> **Data supplied**
· · ·

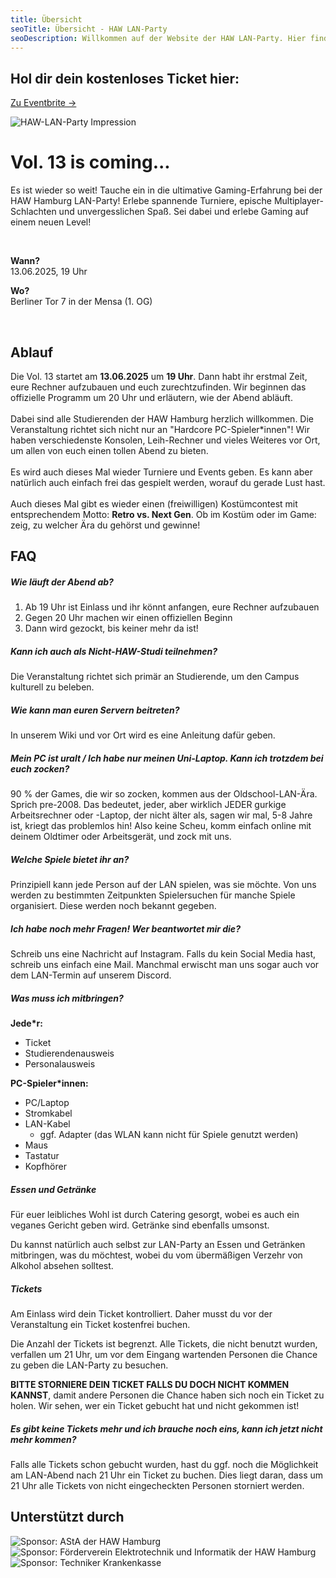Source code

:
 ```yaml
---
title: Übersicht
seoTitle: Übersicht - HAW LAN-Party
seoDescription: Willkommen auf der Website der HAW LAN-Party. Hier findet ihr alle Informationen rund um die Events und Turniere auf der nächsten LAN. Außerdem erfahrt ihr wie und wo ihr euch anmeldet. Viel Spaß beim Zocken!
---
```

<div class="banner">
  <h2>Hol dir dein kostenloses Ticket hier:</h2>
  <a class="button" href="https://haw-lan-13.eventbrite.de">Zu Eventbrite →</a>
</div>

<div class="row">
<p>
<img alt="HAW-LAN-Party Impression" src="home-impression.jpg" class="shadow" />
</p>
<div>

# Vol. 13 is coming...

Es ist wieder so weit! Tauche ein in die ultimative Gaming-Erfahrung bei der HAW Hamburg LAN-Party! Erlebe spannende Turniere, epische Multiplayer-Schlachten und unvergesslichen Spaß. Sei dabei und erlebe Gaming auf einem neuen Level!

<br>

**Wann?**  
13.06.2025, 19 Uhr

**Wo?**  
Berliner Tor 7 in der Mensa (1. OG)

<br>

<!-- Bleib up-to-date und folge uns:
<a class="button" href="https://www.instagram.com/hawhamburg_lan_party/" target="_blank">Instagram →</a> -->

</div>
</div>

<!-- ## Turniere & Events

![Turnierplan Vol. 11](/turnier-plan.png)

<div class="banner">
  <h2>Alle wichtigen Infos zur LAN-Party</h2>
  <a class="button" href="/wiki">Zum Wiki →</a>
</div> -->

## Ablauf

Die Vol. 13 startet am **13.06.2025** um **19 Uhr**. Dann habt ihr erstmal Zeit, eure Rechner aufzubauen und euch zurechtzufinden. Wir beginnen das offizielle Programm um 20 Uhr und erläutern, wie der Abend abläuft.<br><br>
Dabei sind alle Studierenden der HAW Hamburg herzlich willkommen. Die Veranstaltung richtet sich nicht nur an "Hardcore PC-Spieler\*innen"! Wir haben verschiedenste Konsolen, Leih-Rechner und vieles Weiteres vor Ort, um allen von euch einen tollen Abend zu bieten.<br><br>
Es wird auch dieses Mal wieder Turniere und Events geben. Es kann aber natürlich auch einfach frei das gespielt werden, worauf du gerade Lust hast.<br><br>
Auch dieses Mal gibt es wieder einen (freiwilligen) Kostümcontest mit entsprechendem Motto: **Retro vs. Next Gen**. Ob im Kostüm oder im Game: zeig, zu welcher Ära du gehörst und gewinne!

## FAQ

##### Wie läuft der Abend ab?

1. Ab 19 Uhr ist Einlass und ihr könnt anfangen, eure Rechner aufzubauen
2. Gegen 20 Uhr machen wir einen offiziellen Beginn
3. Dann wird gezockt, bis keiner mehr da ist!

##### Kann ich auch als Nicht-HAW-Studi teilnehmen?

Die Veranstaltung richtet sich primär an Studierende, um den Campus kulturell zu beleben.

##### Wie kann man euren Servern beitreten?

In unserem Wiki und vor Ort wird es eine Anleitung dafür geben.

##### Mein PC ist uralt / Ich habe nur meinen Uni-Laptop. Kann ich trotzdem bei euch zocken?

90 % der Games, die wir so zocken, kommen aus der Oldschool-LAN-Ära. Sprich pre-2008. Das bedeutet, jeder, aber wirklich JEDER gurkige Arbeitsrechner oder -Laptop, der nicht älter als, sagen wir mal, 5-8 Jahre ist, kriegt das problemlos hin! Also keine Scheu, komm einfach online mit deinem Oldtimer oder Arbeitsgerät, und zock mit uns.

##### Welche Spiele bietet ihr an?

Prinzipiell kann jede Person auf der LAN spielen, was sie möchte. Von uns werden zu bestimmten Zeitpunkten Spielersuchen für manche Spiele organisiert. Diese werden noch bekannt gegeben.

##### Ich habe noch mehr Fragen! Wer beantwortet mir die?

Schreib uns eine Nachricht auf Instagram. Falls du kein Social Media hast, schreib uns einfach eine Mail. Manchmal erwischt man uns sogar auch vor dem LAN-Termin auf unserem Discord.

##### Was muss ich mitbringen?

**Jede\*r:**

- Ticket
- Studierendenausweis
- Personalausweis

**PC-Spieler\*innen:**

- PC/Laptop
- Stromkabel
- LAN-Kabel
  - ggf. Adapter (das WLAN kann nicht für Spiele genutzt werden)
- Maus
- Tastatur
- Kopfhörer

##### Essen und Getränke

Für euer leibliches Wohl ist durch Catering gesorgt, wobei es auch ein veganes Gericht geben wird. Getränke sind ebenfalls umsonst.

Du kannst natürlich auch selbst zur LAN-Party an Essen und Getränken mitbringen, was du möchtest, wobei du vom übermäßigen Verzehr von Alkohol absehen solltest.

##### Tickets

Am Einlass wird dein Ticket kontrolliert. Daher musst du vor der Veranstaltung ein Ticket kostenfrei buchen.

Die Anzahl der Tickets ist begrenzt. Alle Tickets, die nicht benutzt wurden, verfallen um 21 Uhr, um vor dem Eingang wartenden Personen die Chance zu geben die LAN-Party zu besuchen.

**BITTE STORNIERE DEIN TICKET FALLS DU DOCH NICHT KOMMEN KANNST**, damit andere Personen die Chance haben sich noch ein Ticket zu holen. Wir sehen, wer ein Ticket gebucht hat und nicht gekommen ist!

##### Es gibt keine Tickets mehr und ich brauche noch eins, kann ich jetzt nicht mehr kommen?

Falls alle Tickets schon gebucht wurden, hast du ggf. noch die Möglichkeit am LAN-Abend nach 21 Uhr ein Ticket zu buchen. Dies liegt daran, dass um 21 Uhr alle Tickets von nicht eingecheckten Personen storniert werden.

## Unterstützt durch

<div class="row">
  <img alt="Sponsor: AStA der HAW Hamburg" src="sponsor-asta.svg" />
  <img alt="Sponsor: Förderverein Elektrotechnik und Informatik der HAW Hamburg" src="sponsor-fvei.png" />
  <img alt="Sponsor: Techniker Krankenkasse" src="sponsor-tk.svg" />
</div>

· · ·

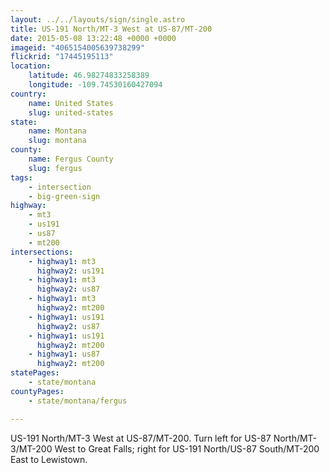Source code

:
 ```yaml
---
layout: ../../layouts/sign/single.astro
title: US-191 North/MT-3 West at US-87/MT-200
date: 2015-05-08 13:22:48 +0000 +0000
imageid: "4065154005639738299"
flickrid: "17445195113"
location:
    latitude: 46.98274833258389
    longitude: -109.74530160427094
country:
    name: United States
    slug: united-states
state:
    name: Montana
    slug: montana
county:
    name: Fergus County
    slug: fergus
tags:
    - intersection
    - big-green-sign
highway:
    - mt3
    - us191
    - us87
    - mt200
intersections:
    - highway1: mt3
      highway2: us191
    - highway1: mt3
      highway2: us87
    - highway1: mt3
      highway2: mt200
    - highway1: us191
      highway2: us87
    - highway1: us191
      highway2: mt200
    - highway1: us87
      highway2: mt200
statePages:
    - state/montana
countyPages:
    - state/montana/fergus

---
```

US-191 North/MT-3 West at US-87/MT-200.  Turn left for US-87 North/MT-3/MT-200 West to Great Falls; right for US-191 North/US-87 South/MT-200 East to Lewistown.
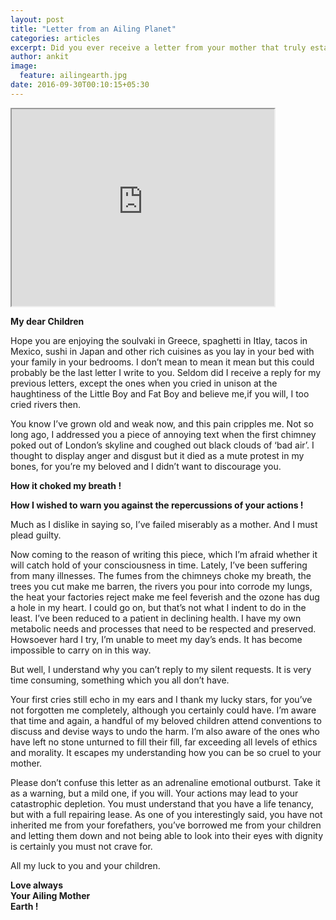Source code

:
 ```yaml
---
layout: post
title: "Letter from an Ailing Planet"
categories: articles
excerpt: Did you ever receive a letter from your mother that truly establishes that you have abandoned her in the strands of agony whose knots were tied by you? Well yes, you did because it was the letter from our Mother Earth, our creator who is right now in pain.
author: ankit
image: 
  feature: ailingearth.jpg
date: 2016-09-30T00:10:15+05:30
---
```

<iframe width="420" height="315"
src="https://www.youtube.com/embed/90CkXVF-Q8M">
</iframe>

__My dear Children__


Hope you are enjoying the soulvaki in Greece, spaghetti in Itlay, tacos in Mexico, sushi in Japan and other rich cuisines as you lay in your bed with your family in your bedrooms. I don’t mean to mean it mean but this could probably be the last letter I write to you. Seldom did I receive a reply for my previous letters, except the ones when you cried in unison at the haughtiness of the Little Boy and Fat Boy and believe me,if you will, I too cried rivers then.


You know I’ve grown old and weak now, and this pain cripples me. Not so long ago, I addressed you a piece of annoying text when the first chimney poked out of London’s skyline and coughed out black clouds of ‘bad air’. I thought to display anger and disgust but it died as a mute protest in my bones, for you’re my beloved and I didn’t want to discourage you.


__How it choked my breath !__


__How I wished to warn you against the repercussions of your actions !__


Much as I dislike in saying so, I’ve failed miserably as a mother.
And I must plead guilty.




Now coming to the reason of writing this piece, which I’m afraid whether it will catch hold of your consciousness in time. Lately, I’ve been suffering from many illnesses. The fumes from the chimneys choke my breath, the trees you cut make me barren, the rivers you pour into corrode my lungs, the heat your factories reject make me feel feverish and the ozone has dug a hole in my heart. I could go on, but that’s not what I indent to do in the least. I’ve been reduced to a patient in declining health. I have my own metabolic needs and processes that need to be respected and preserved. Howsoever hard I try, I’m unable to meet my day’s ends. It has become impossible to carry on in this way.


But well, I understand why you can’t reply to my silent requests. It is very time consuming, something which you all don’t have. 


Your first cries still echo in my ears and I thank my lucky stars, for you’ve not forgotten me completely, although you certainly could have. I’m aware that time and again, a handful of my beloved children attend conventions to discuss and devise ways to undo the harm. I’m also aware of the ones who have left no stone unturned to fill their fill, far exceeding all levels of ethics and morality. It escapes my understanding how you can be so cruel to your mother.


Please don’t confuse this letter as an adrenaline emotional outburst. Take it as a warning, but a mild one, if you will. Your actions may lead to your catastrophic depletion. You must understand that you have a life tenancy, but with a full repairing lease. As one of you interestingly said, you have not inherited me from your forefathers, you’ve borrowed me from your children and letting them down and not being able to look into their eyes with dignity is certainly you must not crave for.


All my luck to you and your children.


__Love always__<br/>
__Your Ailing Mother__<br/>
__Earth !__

· · ·

> **Task prompt**
Give only the number of lines in the entries that contain "receive".

> **Result for this task**
2